V. P. : Probablement parce qu'on ne va pas assez vite dans le développement des innovations, en particulier du point de vue de la propriété intellectuelle. Certains labos ont jusqu'à quatre tutelles. Le même labo peut être, par exemple, chapeauté à la fois par l'université, l'Inserm, l'Institut Télécom et le CEA. Qui doit déposer le brevet ? Rappelons-nous Albert Fert, prix Nobel de Physique. Il a découvert la magnétorésistance géante six mois avant son confrère allemand. Mais faute d'un accord entre l'université d'Orsay, le CNRS et Thales, les trois tutelles de son labo, le brevet n'a pas pu être déposé à temps. En revanche, le chercheur allemand a pu le faire. Pour éviter ce problème, nous avons délégué la responsabilité de la valorisation de la propriété intellectuelle à un établissement qui est le plus souvent celui qui héberge le chercheur. Imaginons que vous travaillez dans un labo mixte université, CNRS, Inria et une grande entreprise comme Microsoft. Vous créez un nouveau détecteur de mouvement. Si l'université accueille votre labo, c'est à elle de déposer le brevet. Ensuite elle en confie la gestion à la SATT qui fera la preuve du concept de votre invention et se chargera de sa valorisation : cession de licences, appui à la création de start-up, etc.



I&T : Quels résultats concrets attendez-vous sur le plan industriel ?

V. P. : Je suis très optimiste. Avec notre réforme sur l'autonomie des universités, nous avons posé les bases du rapprochement de la recherche publique et du privé. Aujourd'hui, les entreprises sont présentes dans les conseils d'administration des universités et la recherche publique est de plus en plus liée au monde économique. En témoigne l'explosion du nombre de labos mixtes associant le public et le privé. C'est un phénomène méconnu. En 2010, on en compte 214, dont la moitié a été créée lors des cinq dernières années. Le dernier né est le laboratoire LINCS associant Alcatel-Lucent, l'Institut Télécom, l'Inria et l'université Pierre et Marie-Curie sur le thème de l'Internet du futur. On dispose aussi de sociétés émergentes à fort potentiel, comme Carmat dans le coeur artificiel, Supersonic Imagine dans l'imagerie médicale, ou encore Gostai dans les logiciels pour robots de service.

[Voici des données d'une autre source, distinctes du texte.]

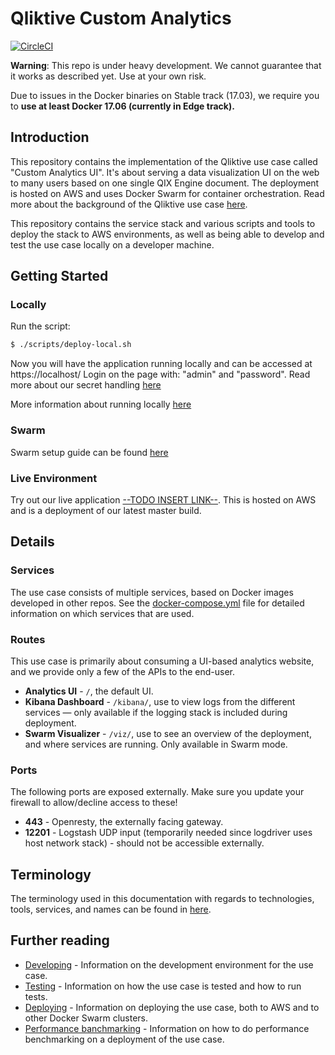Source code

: # Qliktive Custom Analytics

[![CircleCI](https://circleci.com/gh/qlik-ea/qliktive-custom-analytics.svg?style=svg&circle-token=087152b4808d5373a8dcbbe82c2ff352e463a3a2)](https://circleci.com/gh/qlik-ea/qliktive-custom-analytics)

**Warning**: This repo is under heavy development. We cannot guarantee that it works as described yet. Use at your own risk.

Due to issues in the Docker binaries on Stable track (17.03), we require you to **use at least Docker 17.06 (currently in Edge track).**

## Introduction

This repository contains the implementation of the Qliktive use case called "Custom Analytics UI". It's about serving a data visualization UI on the web to many users based on one single QIX Engine document. The deployment is hosted on AWS and uses Docker Swarm for container orchestration. Read more about the background of the Qliktive use case [here](https://github.com/qlik-ea/info/).

This repository contains the service stack and various scripts and tools to deploy the stack to AWS environments, as well as being able to develop and test the use case locally on a developer machine.

## Getting Started

### Locally

Run the script: 
```sh
$ ./scripts/deploy-local.sh
```
Now you will have the application running locally and can be accessed at https://localhost/
Login on the page with: "admin" and "password". Read more about our secret handling [here](https://github.com/qlik-ea/qliktive-custom-analytics/blob/master/docs/secrets.md#docker-secrets)

More information about running locally [here](https://github.com/qlik-ea/qliktive-custom-analytics/blob/master/docs/developing.md#locally-without-docker-swarm)

### Swarm

Swarm setup guide can be found [here](https://github.com/qlik-ea/qliktive-custom-analytics/blob/master/docs/deploying.md#deploying-the-use-case)

### Live Environment

Try out our live application [--TODO INSERT LINK--](http://broken.link). This is hosted on AWS and is a deployment of our latest master build.

## Details

### Services

The use case consists of multiple services, based on Docker images developed in other repos. See the [docker-compose.yml](docker-compose.yml) file for detailed information on which services that are used.

### Routes

This use case is primarily about consuming a UI-based analytics website, and we provide only a few of the APIs to the end-user.

* **Analytics UI** - `/`, the default UI.
* **Kibana Dashboard** - `/kibana/`, use to view logs from the different services — only available if the logging stack is included during deployment.
* **Swarm Visualizer** - `/viz/`, use to see an overview of the deployment, and where services are running. Only available in Swarm mode.

### Ports

The following ports are exposed externally. Make sure you update your firewall to allow/decline access to these!

* **443** - Openresty, the externally facing gateway.
* **12201** - Logstash UDP input (temporarily needed since logdriver uses host network stack) - should not be accessible externally.

## Terminology

The terminology used in this documentation with regards to technologies, tools, services, and names can be found in [here](https://github.com/qlik-ea/info/blob/master/docs/terminology.md).

## Further reading

* [Developing](./docs/developing.md) - Information on the development environment for the use case.
* [Testing](./docs/testing.md) - Information on how the use case is tested and how to run tests.
* [Deploying](./docs/deploying.md) - Information on deploying the use case, both to AWS and to other Docker Swarm clusters.
* [Performance banchmarking](./docs/performance.md) - Information on how to do performance benchmarking on a deployment of the use case.
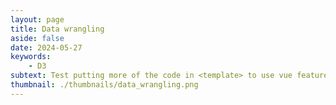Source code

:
 ```yaml
---
layout: page
title: Data wrangling
aside: false
date: 2024-05-27
keywords:
    - D3
subtext: Test putting more of the code in <template> to use vue features. 
thumbnail: ./thumbnails/data_wrangling.png
---
```




<script setup>
import dataWrangling from "/components/graphs/dataWrangling.vue";
</script>

<D3PlotContainer>
<dataWrangling />
</D3PlotContainer>

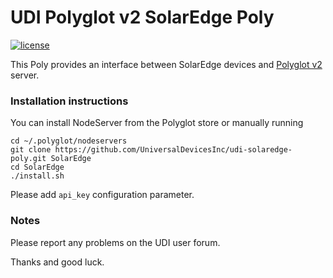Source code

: # UDI Polyglot v2 SolarEdge Poly

[![license](https://img.shields.io/github/license/mashape/apistatus.svg)](https://github.com/UniversalDevicesInc/udi-solaredge-poly/blob/master/LICENSE)

This Poly provides an interface between SolarEdge devices and [Polyglot v2](https://github.com/UniversalDevicesInc/polyglot-v2) server.

### Installation instructions
You can install NodeServer from the Polyglot store or manually running
```
cd ~/.polyglot/nodeservers
git clone https://github.com/UniversalDevicesInc/udi-solaredge-poly.git SolarEdge
cd SolarEdge
./install.sh
```
Please add `api_key` configuration parameter.

### Notes

Please report any problems on the UDI user forum.

Thanks and good luck.
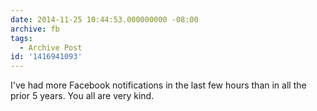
```yaml
---
date: 2014-11-25 10:44:53.000000000 -08:00
archive: fb
tags: 
  - Archive Post
id: '1416941093'
---
```


I've had more Facebook notifications in the last few hours than in all the prior 5 years. You all are very kind.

I&T : Les grandes entreprises françaises font de plus en plus de R&D à l'étranger. Comment éviter la délocalisation de la recherche ?

V. P. : Que des groupes français ouvrent des centres de R&D ailleurs est parfaitement normal ! Mais tous m'assurent vouloir garder la base de leur R&D en France. C'est important, car les décisions industrielles doivent se prendre là où se déroule la recherche. Le maintien de la recherche en France est donc stratégique. Je suis confiante dans notre écosystème de recherche qui est l'un des plus attractifs au monde. Pour preuve : le nombre de projets d'implantation R&D d'entreprises étrangères est passé de 31 il y a trois ans, à 54 en 2010.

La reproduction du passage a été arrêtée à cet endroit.